As the Information Security and Data Protection Officer, you will be working with the Head of Risk and Compliance and the:
IT Security Officer to monitor and maintain our ISO 27001 Information Security Management System;
Data Protection Officer to monitor and maintain GDPR compliance across the business
What you’ll be doing as the Information Security and Data Protection Officer:
Information Security Management
In this role you will be responsible for ensuring compliance with the ISO framework.
Management of ISO 27001 documentation.
Maintenance and continual improvement of ISO 27001 performance and controls
Management and alignment to regulatory compliance. Update controls and documents as appropriate.
Assisting with the planning and conduct of internal and external audits.
Management of the corrective action plan from external and internal audits.  Manage action owners and implementation of guidance
Management of the information security Risk Register, manage; Action Owners
Deadlines
Closure of risks

Management of operational and centralised risk register and localised departmental risk management.
Assist with the transition from current ISO 27001 to the new iteration
GDPR
You will also play a vital role within the Risk and Compliance team to ensure the firm adheres to GDPR legislation. You will be experienced in this field and identify ways to improve efficiencies and ensure all operations are GDPR compliant.
Assisting the Data Protection Officer with the drafting new and amendment of existing data protection policies, guidelines and processes
Deliver training across all the business areas; appropriately tailored to the requirements of each specific business function
Conduct/Comply with internal audits as required
Managing and preparing responses to SARs received by the firm
What we are looking for:
Good working knowledge of GDPR legislations and the ISO27001 framework
Experience working within a law firm or other regulated business
A good understanding of the IT implications of GDPR
Have excellent interpersonal communication skills and the ability to delivery training sessions with your colleagues
Be able to evidence writing accessible policies and procedures
Why join Walker Morris:
When you’re looking for a job, we know it’s about more than just the role. That’s why we provide the support you need to develop and grow your career. We’ve hybrid and flexible working, so you can make work and life work together for you. Walker Morris is a top 100 commercial law firm where you don’t have to fit a mould, so you can bring your full self to work and our commitment to a meaningful work life balance means you can take your full-self home again too!
We’ve recently launched the new Walker Morris brand, which brings to life what it’s really like to work with and within the firm. What it really comes back to is our purpose, to forge your own path. It means we’re 70% corporate professional law firm but with 30% individual expression – meaning we’re personal, modern and have a drive for innovation.
What we offer:
Flexible working – we understand work-life balance is important, we are open to discussing your hybrid working preferences
Annual Leave – minimum of 25 days per year, increasing to 31 days with length of service. Also – buy/sell holidays up to 5 days per year
Bonus Scheme – our annual bonus scheme recognises outstanding contributions to the firm and our ambitions. All colleagues are eligible subject to meeting the criteria of the scheme.

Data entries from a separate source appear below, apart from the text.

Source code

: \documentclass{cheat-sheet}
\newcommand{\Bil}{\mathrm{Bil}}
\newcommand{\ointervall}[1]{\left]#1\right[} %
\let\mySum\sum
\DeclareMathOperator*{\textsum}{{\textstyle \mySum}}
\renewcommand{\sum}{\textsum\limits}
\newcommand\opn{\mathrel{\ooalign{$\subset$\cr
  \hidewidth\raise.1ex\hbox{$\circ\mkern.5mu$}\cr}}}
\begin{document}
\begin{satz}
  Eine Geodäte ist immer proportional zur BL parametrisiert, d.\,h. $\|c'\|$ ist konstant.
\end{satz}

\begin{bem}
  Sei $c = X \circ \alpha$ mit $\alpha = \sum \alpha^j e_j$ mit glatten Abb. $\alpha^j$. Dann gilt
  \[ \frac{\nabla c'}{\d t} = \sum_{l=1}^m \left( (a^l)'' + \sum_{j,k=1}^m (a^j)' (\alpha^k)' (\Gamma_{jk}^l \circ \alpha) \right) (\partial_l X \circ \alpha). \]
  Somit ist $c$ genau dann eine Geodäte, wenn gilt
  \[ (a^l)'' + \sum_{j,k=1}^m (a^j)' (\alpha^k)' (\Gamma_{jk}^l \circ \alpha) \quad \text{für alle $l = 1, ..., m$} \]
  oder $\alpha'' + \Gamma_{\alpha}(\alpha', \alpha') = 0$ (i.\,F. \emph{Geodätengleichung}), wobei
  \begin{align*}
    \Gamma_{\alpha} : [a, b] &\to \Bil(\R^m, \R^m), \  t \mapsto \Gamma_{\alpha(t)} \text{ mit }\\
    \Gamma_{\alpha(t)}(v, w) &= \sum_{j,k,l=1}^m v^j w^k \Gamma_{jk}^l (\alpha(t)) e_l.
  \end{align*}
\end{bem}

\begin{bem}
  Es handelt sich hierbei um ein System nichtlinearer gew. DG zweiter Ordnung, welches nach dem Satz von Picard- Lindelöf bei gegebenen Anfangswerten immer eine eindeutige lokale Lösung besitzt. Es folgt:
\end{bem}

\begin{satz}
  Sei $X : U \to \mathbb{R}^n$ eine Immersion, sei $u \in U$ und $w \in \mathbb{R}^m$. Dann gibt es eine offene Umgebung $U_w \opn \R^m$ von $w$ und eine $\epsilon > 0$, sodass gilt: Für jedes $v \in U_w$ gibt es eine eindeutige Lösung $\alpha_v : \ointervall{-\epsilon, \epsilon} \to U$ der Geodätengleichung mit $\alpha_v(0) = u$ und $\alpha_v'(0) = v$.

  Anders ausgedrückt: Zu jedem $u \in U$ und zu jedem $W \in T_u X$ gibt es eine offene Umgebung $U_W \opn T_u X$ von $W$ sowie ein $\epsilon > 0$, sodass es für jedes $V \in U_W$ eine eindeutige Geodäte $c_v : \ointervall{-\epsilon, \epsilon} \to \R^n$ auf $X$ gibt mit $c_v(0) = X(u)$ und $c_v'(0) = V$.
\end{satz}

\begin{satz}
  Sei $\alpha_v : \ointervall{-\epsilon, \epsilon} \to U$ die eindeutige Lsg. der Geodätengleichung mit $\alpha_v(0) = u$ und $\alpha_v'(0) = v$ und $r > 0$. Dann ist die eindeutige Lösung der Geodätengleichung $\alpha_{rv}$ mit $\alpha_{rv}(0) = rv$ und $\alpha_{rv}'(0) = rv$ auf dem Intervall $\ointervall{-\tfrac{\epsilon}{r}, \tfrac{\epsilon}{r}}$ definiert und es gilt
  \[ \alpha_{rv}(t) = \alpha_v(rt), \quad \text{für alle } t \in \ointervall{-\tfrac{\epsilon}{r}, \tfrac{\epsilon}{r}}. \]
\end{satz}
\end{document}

Pension – saving for retirement? Let us do the hard work for you. We auto-enrol all eligible colleagues in to a workplace pension and we contribute a minimum of 5% of annual salary
Life Assurance – 4x your annual salary in the event of a death in service
At Walker Morris we are working to be an inclusive employer, and we encourage people from all backgrounds, ways of thinking and working to apply. We particularly welcome applications from Disabled, Black, Asian and Minority Ethnic as well as LGBTQ+ and non-binary candidates. Each individual brings their own unique capabilities, experiences and characteristics to their work, so you don’t have to meet all the requirements listed to apply for this role.